Estimation of Asset Distribution

Hi everyone,

We came up with the idea to estimate the distribution of a given set of assets. This works at the moment in MATLAB and Python, I wanted to implement the code here in Quantopia to combine our model with different factors. The IDE algorithm works, but the it is not stable, due to the time limit in data handle (It works for 14 assets).

Now, I would like to move the code to the pipeline, because their I have no time restrictions.

1) Filters are applied to get the 2% of assets with the best liquidity
2) Calculate the log returns for a given window, where are nan are dropped or set to zero. (reg. returns would work as well, but I would prefer log).
3) Start with our estimation, where the log returns are the input parameter.

The problem is, that I don't know how to handle the isnan filter or apply. There is a schedule attached.

1
Notebook previews are currently unavailable.
4 responses

Take a look at the attached notebook. Some changes.

If you want the log returns with NaNs set to zero, here is a simple fast implementation.

class Log_Returns(CustomFactor):
# set default data to close price and return window to 2
inputs = [USEquityPricing.close]
window_length = 2
def compute(self, today, asset_ids, out, close_prices):
out[:] = np.nan_to_num(np.diff(np.log(close_prices), axis=0))


0
Notebook previews are currently unavailable.

Hi Dan,

thank you very much for your help. The estimation of the distribution parameters works, but I have still some questions.

• What happens if there is a NaN value in the close prices (e.g. [100, NaN, 101]) ? The log of day 1 and 3 exist, but for day 2 there is a a NaN. When the function is taking the differences then to my understanding, the result of the log returns will be [NaN, NaN]. So I will loose one data point, correct? Is there a filter, that replaces the NaN value with the previous close price?

• H is a dispersion Matrix of (asset x asset). Is it possible to change out[:] to (asset x asset)?

• The GIGparam contains lambda, chi, psi and is a 1x3 vector. This estimates are global parameters for the given set of assets. I think, that the easiest way is to create a 3 columns with the same value, right?

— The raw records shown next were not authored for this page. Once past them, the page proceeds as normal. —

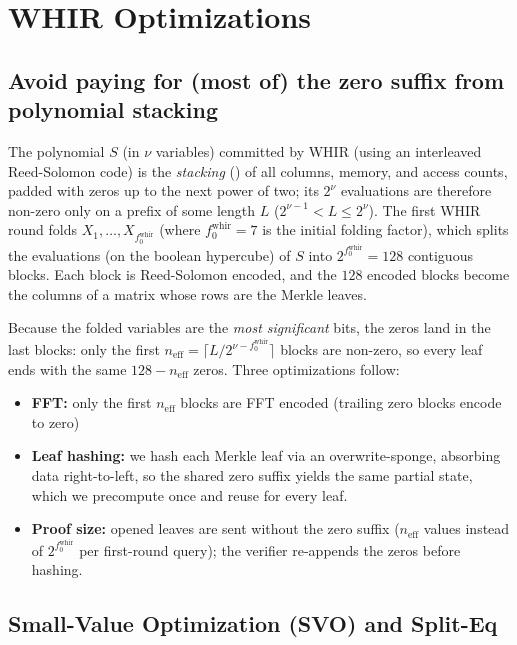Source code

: \documentclass{article}
\theoremstyle{definition}
\begin{document}
\clearpage
\appendix

\section{WHIR Optimizations}


\subsection{Avoid paying for (most of) the zero suffix from polynomial stacking}\label{sec:zero-suffix}

The polynomial $S$ (in $\nu$ variables) committed by WHIR (using an interleaved Reed-Solomon code) is the \emph{stacking} () of all columns, memory, and access counts, padded with zeros up to the next power of two; its $2^\nu$ evaluations are therefore non-zero only on a prefix of some length $L$ ($2^{\nu - 1} < L \leq 2^\nu$). The first WHIR round folds $X_1, \ldots, X_{f_0^\text{whir}}$ (where $f_0^\text{whir} = 7$ is the initial folding factor), which splits the evaluations (on the boolean hypercube) of $S$ into $2^{f_0^\text{whir}} = 128$ contiguous blocks. Each block is Reed-Solomon encoded, and the $128$ encoded blocks become the columns of a matrix whose rows are the Merkle leaves.

Because the folded variables are the \emph{most significant} bits, the zeros land in the last blocks: only the first $n_\text{eff} = \lceil L / 2^{\nu - f_0^\text{whir}} \rceil$ blocks are non-zero, so every leaf ends with the same $128 - n_\text{eff}$ zeros. Three optimizations follow:

\begin{itemize}
    \item \textbf{FFT:} only the first $n_\text{eff}$ blocks are FFT encoded (trailing zero blocks encode to zero)
    \item \textbf{Leaf hashing:} we hash each Merkle leaf via an overwrite-sponge, absorbing data right-to-left, so the shared zero suffix yields the same partial state, which we precompute once and reuse for every leaf.
    \item \textbf{Proof size:} opened leaves are sent without the zero suffix ($n_\text{eff}$ values instead of $2^{f_0^\text{whir}}$ per first-round query); the verifier re-appends the zeros before hashing.
\end{itemize}

\subsection{Small-Value Optimization (SVO) and Split-Eq}\label{sec:svo}
\end{document}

• A way to reduce the calculation time is to use the estimated parameters from t-1 as input parameters in t. The pipeline is called daily, how do I reference to access to the latest information?

Cheers Manuel

@Manuel

1. Pandas has a convenient and powerful method to forward fill (and backfill if desired) called 'fillna' (see http://pandas.pydata.org/pandas-docs/version/0.17.0/generated/pandas.DataFrame.fillna.html). The following will get you the log returns with all the close prices forward filled.
class Log_Returns(CustomFactor):
inputs = [USEquityPricing.close]
window_length = 2
def compute(self, today, asset_ids, out, close_prices):
# The following will forward fill the prices. It also returns a pandas datafame.
# However, Numpy handles dataframes rather seamlessly so the last statement can remain unchanged.
filled_close_prices = pd.DataFrame(close_prices).fillna(method='ffill', axis= 'columns'))
out[:] = np.diff(np.log(filled_close_prices), axis=0)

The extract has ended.